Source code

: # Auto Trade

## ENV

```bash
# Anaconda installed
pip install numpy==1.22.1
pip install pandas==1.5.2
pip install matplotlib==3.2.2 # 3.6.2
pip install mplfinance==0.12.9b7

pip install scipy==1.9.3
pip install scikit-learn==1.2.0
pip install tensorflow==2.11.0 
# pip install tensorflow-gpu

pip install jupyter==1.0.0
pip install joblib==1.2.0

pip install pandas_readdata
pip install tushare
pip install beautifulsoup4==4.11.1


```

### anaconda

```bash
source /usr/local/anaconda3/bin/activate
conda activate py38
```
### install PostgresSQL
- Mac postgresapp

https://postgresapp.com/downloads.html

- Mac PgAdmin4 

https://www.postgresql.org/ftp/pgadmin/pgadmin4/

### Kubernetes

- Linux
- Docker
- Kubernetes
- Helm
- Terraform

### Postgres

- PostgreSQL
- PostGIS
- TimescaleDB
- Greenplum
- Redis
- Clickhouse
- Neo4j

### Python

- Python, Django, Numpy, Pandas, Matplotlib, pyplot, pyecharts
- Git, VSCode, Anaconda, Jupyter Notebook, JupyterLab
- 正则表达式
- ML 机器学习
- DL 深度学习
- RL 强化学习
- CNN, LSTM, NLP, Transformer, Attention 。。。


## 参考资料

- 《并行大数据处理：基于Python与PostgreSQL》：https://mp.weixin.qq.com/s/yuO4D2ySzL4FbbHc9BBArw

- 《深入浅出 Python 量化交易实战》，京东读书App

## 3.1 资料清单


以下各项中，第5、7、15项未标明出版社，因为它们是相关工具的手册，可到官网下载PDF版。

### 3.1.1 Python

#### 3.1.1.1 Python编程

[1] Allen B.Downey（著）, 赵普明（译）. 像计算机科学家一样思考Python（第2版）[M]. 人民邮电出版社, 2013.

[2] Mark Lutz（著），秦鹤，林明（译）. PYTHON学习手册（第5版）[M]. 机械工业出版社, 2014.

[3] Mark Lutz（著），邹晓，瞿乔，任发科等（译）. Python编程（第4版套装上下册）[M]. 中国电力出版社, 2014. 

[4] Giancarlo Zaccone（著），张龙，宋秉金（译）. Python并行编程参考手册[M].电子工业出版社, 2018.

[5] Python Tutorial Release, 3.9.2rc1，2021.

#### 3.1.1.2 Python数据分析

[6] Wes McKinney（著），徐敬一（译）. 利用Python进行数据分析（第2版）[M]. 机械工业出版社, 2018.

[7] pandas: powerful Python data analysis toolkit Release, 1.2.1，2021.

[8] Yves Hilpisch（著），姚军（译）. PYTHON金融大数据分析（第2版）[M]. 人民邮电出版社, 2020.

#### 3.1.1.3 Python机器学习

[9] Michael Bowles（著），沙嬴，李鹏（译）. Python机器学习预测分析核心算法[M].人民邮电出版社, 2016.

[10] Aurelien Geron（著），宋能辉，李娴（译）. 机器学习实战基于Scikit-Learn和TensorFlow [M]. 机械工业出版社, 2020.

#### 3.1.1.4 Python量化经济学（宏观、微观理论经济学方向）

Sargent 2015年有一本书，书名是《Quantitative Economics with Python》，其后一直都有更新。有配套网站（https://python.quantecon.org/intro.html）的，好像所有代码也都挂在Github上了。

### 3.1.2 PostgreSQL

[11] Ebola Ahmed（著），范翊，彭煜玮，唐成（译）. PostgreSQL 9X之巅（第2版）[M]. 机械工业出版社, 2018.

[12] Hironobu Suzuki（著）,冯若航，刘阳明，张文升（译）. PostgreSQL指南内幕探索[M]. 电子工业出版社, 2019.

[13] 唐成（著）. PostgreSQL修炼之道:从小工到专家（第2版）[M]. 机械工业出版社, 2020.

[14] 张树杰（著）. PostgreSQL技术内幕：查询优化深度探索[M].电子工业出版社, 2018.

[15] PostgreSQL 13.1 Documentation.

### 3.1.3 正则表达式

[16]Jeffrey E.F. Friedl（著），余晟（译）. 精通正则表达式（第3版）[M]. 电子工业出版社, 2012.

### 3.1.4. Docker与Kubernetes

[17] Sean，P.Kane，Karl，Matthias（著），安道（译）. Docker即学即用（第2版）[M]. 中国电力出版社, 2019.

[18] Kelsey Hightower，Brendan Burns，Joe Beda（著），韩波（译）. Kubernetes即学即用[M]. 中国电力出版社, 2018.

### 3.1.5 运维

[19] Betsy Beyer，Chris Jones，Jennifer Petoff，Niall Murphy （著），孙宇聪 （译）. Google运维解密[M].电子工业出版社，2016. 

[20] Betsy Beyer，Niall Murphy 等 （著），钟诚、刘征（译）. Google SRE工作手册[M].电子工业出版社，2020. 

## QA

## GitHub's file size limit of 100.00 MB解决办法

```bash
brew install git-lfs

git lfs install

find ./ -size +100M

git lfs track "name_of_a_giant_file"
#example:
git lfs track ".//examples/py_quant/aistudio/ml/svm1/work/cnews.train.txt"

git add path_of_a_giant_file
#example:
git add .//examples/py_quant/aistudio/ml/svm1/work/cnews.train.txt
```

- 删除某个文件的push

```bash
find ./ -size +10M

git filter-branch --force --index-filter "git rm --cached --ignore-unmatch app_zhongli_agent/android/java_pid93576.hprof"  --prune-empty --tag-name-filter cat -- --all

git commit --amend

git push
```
#####
What the task asks: Scan the data for the word "机械工业出版社" and copy every line where it shows up.

Exercise response:
[2] Mark Lutz（著），秦鹤，林明（译）. PYTHON学习手册（第5版）[M]. 机械工业出版社, 2014.
[6] Wes McKinney（著），徐敬一（译）. 利用Python进行数据分析（第2版）[M]. 机械工业出版社, 2018.
[10] Aurelien Geron（著），宋能辉，李娴（译）. 机器学习实战基于Scikit-Learn和TensorFlow [M]. 机械工业出版社, 2020.
[11] Ebola Ahmed（著），范翊，彭煜玮，唐成（译）. PostgreSQL 9X之巅（第2版）[M]. 机械工业出版社, 2018.
[13] 唐成（著）. PostgreSQL修炼之道:从小工到专家（第2版）[M]. 机械工业出版社, 2020.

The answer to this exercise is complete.